Pereira Suzanne, Névéol Aurélie, Kerdelhué Gaétan, Serrot Elisabeth, Joubert Michel, Darmoni Stéfan J
CISMeF, LITIS EA 4108, University of Rouen, France.
AMIA Annu Symp Proc. 2008 Nov 6;2008:586-90.
To assist with the development of a French online quality-controlled health gateway(CISMeF), an automatic indexing tool assigning MeSH descriptors to medical text in French was created. The French Multi-Terminology Indexer (FMTI) relies on a multi-terminology approach involving four prominent medical terminologies and the mappings between them.
In this paper,we compare lemmatization and stemming as methods to process French medical text for indexing. We also evaluate the multi-terminology approach implemented in F-MTI.
The indexing strategies were assessed on a corpus of 18,814 resources indexed manually.
There is little difference in the indexing performance when lemmatization or stemming is used. However, the multi-terminology approach outperforms indexing relying on a single terminology in terms of recall.

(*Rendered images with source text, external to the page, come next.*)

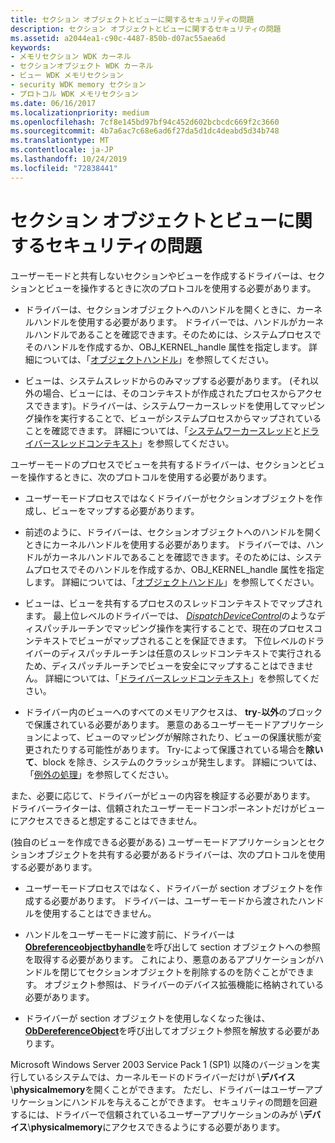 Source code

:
 ```yaml
---
title: セクション オブジェクトとビューに関するセキュリティの問題
description: セクション オブジェクトとビューに関するセキュリティの問題
ms.assetid: a2044ea1-c90c-4487-850b-d07ac55aea6d
keywords:
- メモリセクション WDK カーネル
- セクションオブジェクト WDK カーネル
- ビュー WDK メモリセクション
- security WDK memory セクション
- プロトコル WDK メモリセクション
ms.date: 06/16/2017
ms.localizationpriority: medium
ms.openlocfilehash: 7cf8e145bd97bf94c452d602bcbcdc669f2c3660
ms.sourcegitcommit: 4b7a6ac7c68e6ad6f27da5d1dc4deabd5d34b748
ms.translationtype: MT
ms.contentlocale: ja-JP
ms.lasthandoff: 10/24/2019
ms.locfileid: "72838441"
---
```

# <a name="security-issues-for-section-objects-and-views"></a>セクション オブジェクトとビューに関するセキュリティの問題





ユーザーモードと共有しないセクションやビューを作成するドライバーは、セクションとビューを操作するときに次のプロトコルを使用する必要があります。

-   ドライバーは、セクションオブジェクトへのハンドルを開くときに、カーネルハンドルを使用する必要があります。 ドライバーでは、ハンドルがカーネルハンドルであることを確認できます。そのためには、システムプロセスでそのハンドルを作成するか、OBJ\_KERNEL\_handle 属性を指定します。 詳細については、「[オブジェクトハンドル](object-handles.md)」を参照してください。

-   ビューは、システムスレッドからのみマップする必要があります。 (それ以外の場合、ビューには、そのコンテキストが作成されたプロセスからアクセスできます)。ドライバーは、システムワーカースレッドを使用してマッピング操作を実行することで、ビューがシステムプロセスからマップされていることを確認できます。 詳細については、「[システムワーカースレッド](system-worker-threads.md)と[ドライバースレッドコンテキスト](driver-thread-context.md)」を参照してください。

ユーザーモードのプロセスでビューを共有するドライバーは、セクションとビューを操作するときに、次のプロトコルを使用する必要があります。

-   ユーザーモードプロセスではなくドライバーがセクションオブジェクトを作成し、ビューをマップする必要があります。

-   前述のように、ドライバーは、セクションオブジェクトへのハンドルを開くときにカーネルハンドルを使用する必要があります。 ドライバーでは、ハンドルがカーネルハンドルであることを確認できます。そのためには、システムプロセスでそのハンドルを作成するか、OBJ\_KERNEL\_handle 属性を指定します。 詳細については、「[オブジェクトハンドル](object-handles.md)」を参照してください。

-   ビューは、ビューを共有するプロセスのスレッドコンテキストでマップされます。 最上位レベルのドライバーでは、 [*DispatchDeviceControl*](https://docs.microsoft.com/windows-hardware/drivers/ddi/wdm/nc-wdm-driver_dispatch)のようなディスパッチルーチンでマッピング操作を実行することで、現在のプロセスコンテキストでビューがマップされることを保証できます。 下位レベルのドライバーのディスパッチルーチンは任意のスレッドコンテキストで実行されるため、ディスパッチルーチンでビューを安全にマップすることはできません。 詳細については、「[ドライバースレッドコンテキスト](driver-thread-context.md)」を参照してください。

-   ドライバー内のビューへのすべてのメモリアクセスは、 **try**-**以外**のブロックで保護されている必要があります。 悪意のあるユーザーモードアプリケーションによって、ビューのマッピングが解除されたり、ビューの保護状態が変更されたりする可能性があります。 Try-によって保護されている場合を**除い** **て**、block を除き、システムのクラッシュが発生します。 詳細については、「[例外の処理](handling-exceptions.md)」を参照してください。

また、必要に応じて、ドライバーがビューの内容を検証する必要があります。 ドライバーライターは、信頼されたユーザーモードコンポーネントだけがビューにアクセスできると想定することはできません。

(独自のビューを作成できる必要がある) ユーザーモードアプリケーションとセクションオブジェクトを共有する必要があるドライバーは、次のプロトコルを使用する必要があります。

-   ユーザーモードプロセスではなく、ドライバーが section オブジェクトを作成する必要があります。 ドライバーは、ユーザーモードから渡されたハンドルを使用することはできません。

-   ハンドルをユーザーモードに渡す前に、ドライバーは[**Obreferenceobjectbyhandle**](https://docs.microsoft.com/windows-hardware/drivers/ddi/wdm/nf-wdm-obreferenceobjectbyhandle)を呼び出して section オブジェクトへの参照を取得する必要があります。 これにより、悪意のあるアプリケーションがハンドルを閉じてセクションオブジェクトを削除するのを防ぐことができます。 オブジェクト参照は、ドライバーのデバイス拡張機能に格納されている必要があります。

-   ドライバーが section オブジェクトを使用しなくなった後は、 [**ObDereferenceObject**](https://docs.microsoft.com/windows-hardware/drivers/ddi/wdm/nf-wdm-obdereferenceobject)を呼び出してオブジェクト参照を解放する必要があります。

Microsoft Windows Server 2003 Service Pack 1 (SP1) 以降のバージョンを実行しているシステムでは、カーネルモードのドライバーだけが \\**デバイス**\\**physicalmemory**を開くことができます。 ただし、ドライバーはユーザーアプリケーションにハンドルを与えることができます。 セキュリティの問題を回避するには、ドライバーで信頼されているユーザーアプリケーションのみが \\**デバイス**\\**physicalmemory**にアクセスできるようにする必要があります。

F-MTI will soon be used in the CISMeF production environment and in a Health MultiTerminology Server in French.
为协助开发一个法语在线质量控制的健康网关(CISMeF),创建了一个自动索引工具,用于为法语医学文本分配医学主题词(MeSH)描述符。法语多术语索引器(FMTI)依赖于一种多术语方法,该方法涉及四个突出的医学术语表及其之间的映射。
在本文中,我们比较了词元化和词干提取作为处理法语医学文本以进行索引的方法。我们还评估了F-MTI中实施的多术语方法。
在一个由18814个手动索引的资源组成的语料库上评估索引策略。
使用词元化或词干提取时,索引性能几乎没有差异。然而,在召回率方面,多术语方法优于依赖单一术语的索引。
F-MTI很快将用于CISMeF生产环境和法语健康多术语服务器中。